- [THE PROBLEM] Whatever pictures appear, omit them, and repeat the data below exactly.

- [DATA UNDER STUDY]
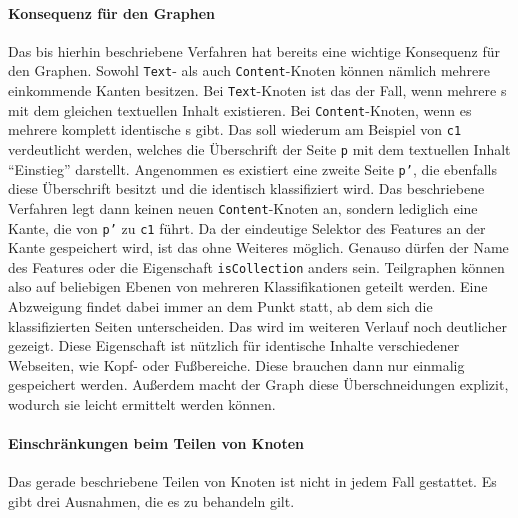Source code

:     \paragraph{Konsequenz für den Graphen}
    Das bis hierhin beschriebene Verfahren hat bereits eine wichtige
    Konsequenz für den Graphen.
    Sowohl \texttt{Text}- als auch \texttt{Content}-Knoten können nämlich mehrere einkommende Kanten besitzen.
    Bei \texttt{Text}-Knoten ist das der Fall, wenn mehrere {\contentFeature}s mit dem gleichen textuellen Inhalt existieren.
    Bei \texttt{Content}-Knoten, wenn es mehrere komplett identische {\contentFeature}s gibt.
    Das soll wiederum am Beispiel von \texttt{c1} verdeutlicht werden,
    welches die Überschrift der Seite \texttt{p} mit dem textuellen Inhalt "`Einstieg"' darstellt.
    Angenommen es existiert eine zweite Seite \texttt{p'},
    die ebenfalls diese Überschrift besitzt und die identisch klassifiziert wird.
    Das beschriebene Verfahren legt dann keinen neuen \texttt{Content}-Knoten an,
    sondern lediglich eine Kante, die von \texttt{p'} zu \texttt{c1} führt.
    Da der eindeutige Selektor des Features an der Kante gespeichert wird, ist das ohne Weiteres möglich.
    Genauso dürfen der Name des Features oder die Eigenschaft \texttt{isCollection} anders sein.
    Teilgraphen können also auf beliebigen Ebenen von mehreren Klassifikationen geteilt werden.
    Eine Abzweigung findet dabei immer an dem Punkt statt,
    ab dem sich die klassifizierten Seiten unterscheiden.
    Das wird im weiteren Verlauf noch deutlicher gezeigt.    
    Diese Eigenschaft ist nützlich für identische Inhalte
    verschiedener Webseiten, wie Kopf- oder Fußbereiche.
    Diese brauchen dann nur einmalig gespeichert werden.
    Außerdem macht der Graph diese Überschneidungen explizit, wodurch sie leicht
    ermittelt werden können.

    \paragraph{Einschränkungen beim Teilen von Knoten}
    Das gerade beschriebene Teilen von Knoten ist nicht in jedem Fall gestattet.
    Es gibt drei Ausnahmen, die es zu behandeln gilt.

- [ANSWER TO THIS EXERCISE]
Source code

:     \paragraph{Konsequenz für den Graphen}
    Das bis hierhin beschriebene Verfahren hat bereits eine wichtige
    Konsequenz für den Graphen.
    Sowohl \texttt{Text}- als auch \texttt{Content}-Knoten können nämlich mehrere einkommende Kanten besitzen.
    Bei \texttt{Text}-Knoten ist das der Fall, wenn mehrere {\contentFeature}s mit dem gleichen textuellen Inhalt existieren.
    Bei \texttt{Content}-Knoten, wenn es mehrere komplett identische {\contentFeature}s gibt.
    Das soll wiederum am Beispiel von \texttt{c1} verdeutlicht werden,
    welches die Überschrift der Seite \texttt{p} mit dem textuellen Inhalt "`Einstieg"' darstellt.
    Angenommen es existiert eine zweite Seite \texttt{p'},
    die ebenfalls diese Überschrift besitzt und die identisch klassifiziert wird.
    Das beschriebene Verfahren legt dann keinen neuen \texttt{Content}-Knoten an,
    sondern lediglich eine Kante, die von \texttt{p'} zu \texttt{c1} führt.
    Da der eindeutige Selektor des Features an der Kante gespeichert wird, ist das ohne Weiteres möglich.
    Genauso dürfen der Name des Features oder die Eigenschaft \texttt{isCollection} anders sein.
    Teilgraphen können also auf beliebigen Ebenen von mehreren Klassifikationen geteilt werden.
    Eine Abzweigung findet dabei immer an dem Punkt statt,
    ab dem sich die klassifizierten Seiten unterscheiden.
    Das wird im weiteren Verlauf noch deutlicher gezeigt.    
    Diese Eigenschaft ist nützlich für identische Inhalte
    verschiedener Webseiten, wie Kopf- oder Fußbereiche.
    Diese brauchen dann nur einmalig gespeichert werden.
    Außerdem macht der Graph diese Überschneidungen explizit, wodurch sie leicht
    ermittelt werden können.

    \paragraph{Einschränkungen beim Teilen von Knoten}
    Das gerade beschriebene Teilen von Knoten ist nicht in jedem Fall gestattet.
    Es gibt drei Ausnahmen, die es zu behandeln gilt.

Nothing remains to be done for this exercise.